Today, the country is halfway towards the Green New Deal goal of bringing net emissions down to zero by 2030. And 40% of all energy jobs in the country are in the clean energy sector. After Ocasio-Cortez cited the victories on the federal level, she shared with over a hundred local residents in attendance how it’s trickling down to the state and city level.

The elected officials were joined by two organizers for a panel discussion. Photo by Iryna Shkurhan

“When we unlock these huge, massive federal investments… you can pass the baton to movement organizers on a state level,” said Ocasio-Cortez. 

A UAW union member and solar panel installer, Daniel Lozano spoke about unionization efforts and labor standards in implementing the Green New Deal. He was part of the unionization effort at EmPower to receive better compensation for what he says is a dangerous job, working on roofs in all weather conditions, to bring solar power to homes. 

“We don’t want the workers to be left behind in this new economy of the solar companies getting all the incentives… but then the workers are not seeing any of those profits,” said Lozano during the panel portion of the event. 

Mychal Johnson, co-founder of South Bronx Unite, spoke about ensuring economic and social justice is part of the clean energy movement to ensure a better quality of life for residents. He’s organized for community focused developments and the shut down of polluting energy plants in the Bronx. 

Over a hundred local residents gathered to hear about efforts to address climate change on a national and local level. Photo by Iryna Shkurhan

Several air-polluting peaker plants, which sit idle until hot weather energy surges, have been closed in western Queens, as well as in the Bronx. These plants are located in disproportionately working class, Black and immigrant neighborhoods, and have contributed to higher than average asthma rates for nearby residents. 

Mamdani helped fight the opening of a new peaker plant in his western Queens district, and instead fought for the Astoria Gateway for Renewable Energy. Beginning in the late 2020s, the plant will bring in enough energy to power 1 million homes from an offshore wind farm on Long Island.

“The state can provide and create energy at a rate much lower than the private market,” said Mamdani. “In order to have energy that is affordable for New Yorkers, you need to pay New Yorkers who create that energy a living wage. These things cannot be separated from each other.”

In the Bronx, organizers and elected officials also worked with SUNY Maritime in Throgs Neck to create a job training program for offshore wind in the local community. Ocasio-Cortez lauded the projects for their investment in the environment , while also bringing dignified, high paying and unionized jobs. 

The congresswoman pushed back at the arguments made by her opponents that climate friendly policies would kill jobs, or that prioritizing jobs would go against interests of local communities and climate justice. She says we can have both and the results are evidence.

Ocasio-Cortez also formally announced that she is running for reelection in District 14 last week. She was elected into office for the first time in 2019. 
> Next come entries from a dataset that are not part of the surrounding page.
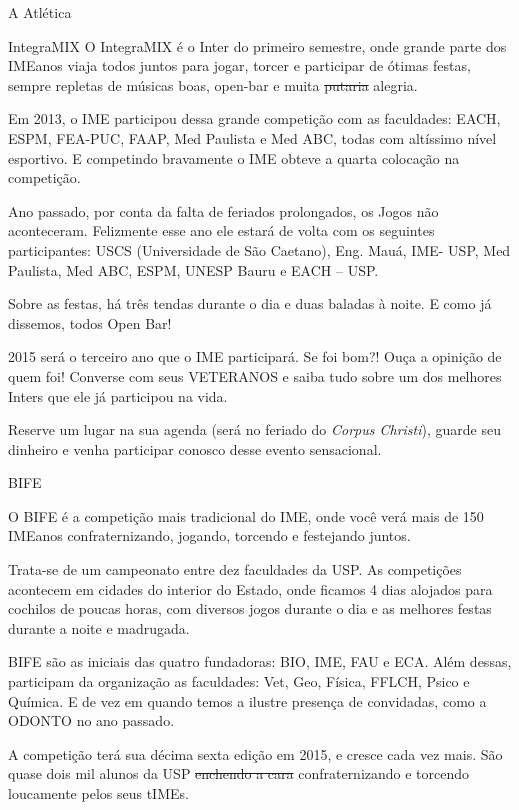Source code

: \begin{secao}{A Atlética}
\begin{subsecao}{IntegraMIX}
O IntegraMIX é o Inter do primeiro semestre, onde grande parte dos IMEanos
viaja todos juntos para jogar, torcer e participar de ótimas festas, sempre
repletas de músicas boas, open-bar e muita \sout{putaria} alegria.

Em 2013, o IME participou dessa grande competição com as faculdades:
EACH, ESPM, FEA-PUC, FAAP, Med Paulista e Med ABC, todas com altíssimo nível
esportivo. E competindo bravamente o IME obteve a quarta colocação na
competição.

Ano passado, por conta da falta de feriados prolongados, os Jogos não aconteceram.
Felizmente esse ano ele estará de volta com os seguintes participantes:
USCS (Universidade de São Caetano), Eng. Mauá, IME- USP,  Med Paulista,
Med ABC, ESPM, UNESP Bauru e EACH – USP.

Sobre as festas, há três tendas durante o dia e duas baladas à noite.
E como já dissemos, todos Open Bar!

2015 será o terceiro ano que o IME participará. Se foi bom?! Ouça a opinição de 
quem foi! Converse com seus VETERANOS e saiba tudo sobre um dos melhores Inters
que ele já participou na vida.

Reserve um lugar na sua agenda (será no feriado do \textit{Corpus Christi}),
guarde seu dinheiro e venha participar conosco desse evento sensacional.


\end{subsecao}
\begin{subsecao}{BIFE}

O BIFE é a competição mais tradicional do IME, onde você verá mais de 150
IMEanos confraternizando, jogando, torcendo e festejando juntos.

Trata-se de um campeonato entre dez faculdades da USP. As competições acontecem em cidades do interior do Estado, onde ficamos 4 dias
alojados para cochilos de poucas horas, com diversos jogos durante o dia e as
melhores festas durante a noite e madrugada.

BIFE são as iniciais das quatro fundadoras: BIO, IME, FAU e ECA.
Além dessas, participam da organização as faculdades: Vet, Geo, Física, FFLCH,
Psico e Química. E de vez em quando temos a ilustre presença de convidadas, como
a ODONTO no ano passado. %

A competição terá sua décima sexta edição em 2015, e cresce cada vez mais. %
São quase dois mil alunos da USP \sout{enchendo a cara} confraternizando e
torcendo loucamente pelos seus tIMEs.


\end{subsecao}
\end{secao}
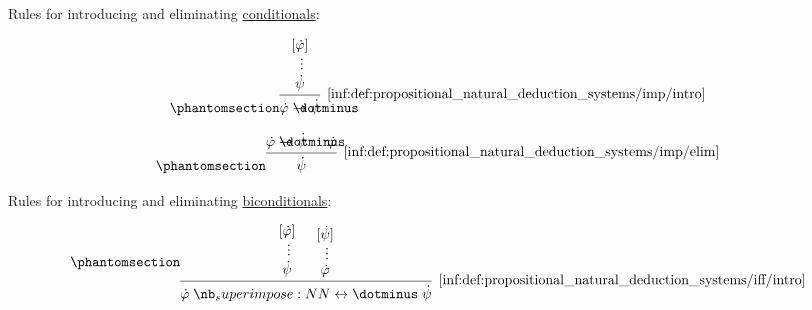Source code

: \begin{definition}
\begin{thmenum}
     Rules for introducing and eliminating \hyperref[def:propositional_alphabet/connectives/conditional]{conditionals}:
    \begin{paracol}{2}
      \begin{leftcolumn}
        \begin{equation*}\taglabel[\ensuremath{ \rightarrow^+ }]{inf:def:propositional_natural_deduction_systems/imp/intro}
          \begin{prooftree}[center=false]
            \hypo{ [\syn\varphi] }
            \ellipsis {} { \syn\psi }
            \infer1[\ref{inf:def:propositional_natural_deduction_systems/imp/intro}]{ \syn\varphi \synimplies \syn\psi }
          \end{prooftree}
        \end{equation*}
      \end{leftcolumn}

      \begin{rightcolumn}
        \begin{equation*}\taglabel[\ensuremath{ \rightarrow^- }]{inf:def:propositional_natural_deduction_systems/imp/elim}
          \begin{prooftree}[center=false]
            \hypo{ \syn\varphi \synimplies \syn\psi }
            \hypo{ \syn\varphi }
            \infer2[\ref{inf:def:propositional_natural_deduction_systems/imp/elim}]{ \syn\psi }
          \end{prooftree}
        \end{equation*}
      \end{rightcolumn}
    \end{paracol}

    \mimprovised Rules for introducing and eliminating \hyperref[def:propositional_alphabet/connectives/biconditional]{biconditionals}:
    \begin{paracol}{3}
      \begin{leftcolumn}
        \begin{equation*}\taglabel[\ensuremath{ \leftrightarrow^+ }]{inf:def:propositional_natural_deduction_systems/iff/intro}
          \begin{prooftree}
            \hypo{ [\syn\varphi] }
            \ellipsis {} { \syn\psi }
            \hypo{ [\syn\psi] }
            \ellipsis {} { \syn\varphi }
            \infer2[\ref{inf:def:propositional_natural_deduction_systems/iff/intro}]{ \syn\varphi \syniff \syn\psi }
          \end{prooftree}
        \end{equation*}
      \end{leftcolumn}


\end{paracol}
\end{thmenum}
\end{definition}
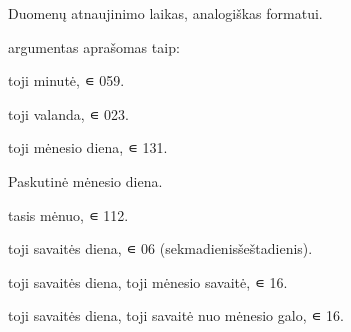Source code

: \documentclass[letterpaper,10pt,lithuanian]{sphinxmanual}
\begin{document}
\begin{fulllineitems}

\pysigstartsignatures
\pysigline
{}
\pysigstopsignatures{}

\begin{fulllineitems}
\label{\detokenize{formules:cron}}
\pysigstartsignatures
\pysiglinewithargsret
{}
{}
{}
\pysigstopsignatures
\sphinxAtStartPar
Duomenų atnaujinimo laikas, analogiškas  formatui.

\sphinxAtStartPar
{} argumentas aprašomas taip:
\begin{description}
\sphinxAtStartPar
{}\sphinxhyphen{}toji minutė,  ∊ 0\sphinxhyphen{}59.

\sphinxAtStartPar
{}\sphinxhyphen{}toji valanda,  ∊ 0\sphinxhyphen{}23.

\sphinxAtStartPar
{}\sphinxhyphen{}toji mėnesio diena,  ∊ 1\sphinxhyphen{}31.

\sphinxAtStartPar
Paskutinė mėnesio diena.

\sphinxAtStartPar
{}\sphinxhyphen{}tasis mėnuo,  ∊ 1\sphinxhyphen{}12.

\sphinxAtStartPar
{}\sphinxhyphen{}toji savaitės diena,  ∊ 0\sphinxhyphen{}6 (sekmadienis\sphinxhyphen{}šeštadienis).

\sphinxAtStartPar
{}\sphinxhyphen{}toji savaitės diena, \sphinxhyphen{}toji mėnesio savaitė,  ∊ 1\sphinxhyphen{}6.

\sphinxAtStartPar
{}\sphinxhyphen{}toji savaitės diena, \sphinxhyphen{}toji savaitė nuo mėnesio galo, 
∊ 1\sphinxhyphen{}6.


\end{description}
\end{fulllineitems}
\end{fulllineitems}
\end{document}
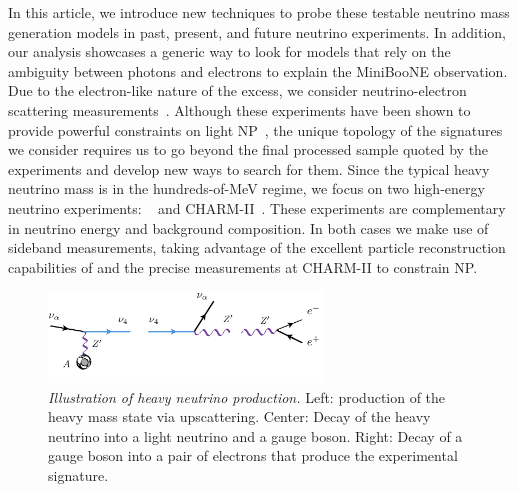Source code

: In this article, we introduce new techniques to probe these testable neutrino mass generation models in past, present, and future neutrino experiments. In addition, our analysis showcases a generic way to look for models that rely on the ambiguity between photons and electrons to explain the MiniBooNE observation. Due to the electron-like nature of the excess, we consider neutrino-electron scattering measurements~\cite{Auerbach:2001wg, Deniz:2009mu,Bellini:2011rx,Park:2013dax,Vilain:1994qy}. Although these experiments have been shown to provide powerful constraints on light NP~\cite{Pospelov:2017kep,Lindner:2018kjo,Magill:2018tbb}, the unique topology of the signatures we consider requires us to go beyond the final processed sample quoted by the experiments and develop new ways to search for them.
Since the typical heavy neutrino mass is in the hundreds-of-MeV regime, we focus on two high-energy neutrino experiments: \minerva~\cite{Park:2013dax,Park:2015eqa,Valencia-Rodriguez:2016vkf} and CHARM-II~\cite{DeWinter:1989zg,Geiregat:1992zv,Vilain:1994qy}. These experiments are complementary in neutrino energy and background composition. In both cases we make use of sideband measurements, taking advantage of the excellent particle reconstruction capabilities of \minerva and the precise measurements at CHARM-II to constrain NP.
%
\begin{figure}[t!]
    \centering
    \includegraphics[width=0.65\textwidth]{diagram.pdf}
    \caption[Dark neutrino signal at MiniBooNE.]{{\textit{Illustration of heavy neutrino production.}} Left: production of the heavy mass state via upscattering. Center: Decay of the heavy neutrino into a light neutrino and a gauge boson. Right: Decay of a gauge boson into a pair of electrons that produce the experimental signature.\label{fig:diagram}}
\end{figure}

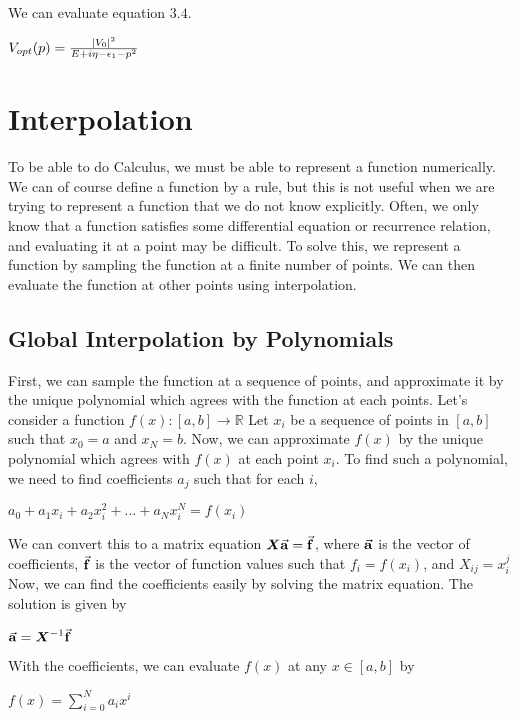 \documentclass[12pt,letterpaper]{article}
\numberwithin{equation}{section}
\newcommand{\reals}{\mathbb{R}}
\begin{document}
\noindent We can evaluate equation $3.4$.
\begin{center}
$V_{opt}(p) = \frac{\abs{V_{0}}^2}{E + i\eta - \epsilon_1 - p^2}$
\end{center}

\newpage
\appendix

\section{Interpolation}
To be able to do Calculus, we must be able to represent a function numerically. We can of course define a function by a rule, but this is not useful when we are trying to represent a function that we do not know explicitly. Often, we only know that a function satisfies some differential equation or recurrence relation, and evaluating it at a point may be difficult. To solve this, we represent a function by sampling the function at a finite number of points. We can then evaluate the function at other points using interpolation.

\subsection{Global Interpolation by Polynomials}
First, we can sample the function at a sequence of points, and approximate it by the unique polynomial which agrees with the function at each points. Let's consider a function $f(x) : [a,b] \rightarrow \reals$ Let $x_i$ be a sequence of points in $[a,b]$ such that $x_0 = a$ and $x_N = b$. Now, we can approximate $f(x)$ by the unique polynomial which agrees with $f(x)$ at each point $x_i$. To find such a polynomial, we need to find coefficients $a_j$ such that for each $i$,
\begin{center}
$a_0 + a_1 x_i + a_2 x_i^2 + ... + a_N x_i^N = f(x_i)$
\end{center}

\indent We can convert this to a matrix equation $\boldsymbol{X}\va{a} = \va{f}$, where $\va{a}$ is the vector of coefficients, $\va{f}$ is the vector of function values such that $f_i = f(x_i)$, and $X_{ij} = x_i^j$ Now, we can find the coefficients easily by solving the matrix equation. The solution is given by 
\begin{center}
$\va{a} = \boldsymbol{X}^{-1} \va{f}$
\end{center}
With the coefficients, we can evaluate $f(x)$ at any $x \in [a,b]$ by
\begin{center}
$f(x) = \sum_{i=0}^{N} a_i x^i$ 
\end{center}
\end{document}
“I’m so proud of the work we have accomplished for our communities in The Bronx and Queens over my past term in Congress. We’ve brought in historic investments directly to the residents of the NY-14 from creating green energy job training programs in Throggs Neck and reducing air pollution in Co-op City, to improving street safety of Astoria Boulevard and Westchester Square, and expanding pre-K programming in Corona,” Ocasio-Cortez said in a statement. “These projects, paired with our tireless fight in Washington to take on special interests and support working families, have shown what the possibilities of good governance can look like.”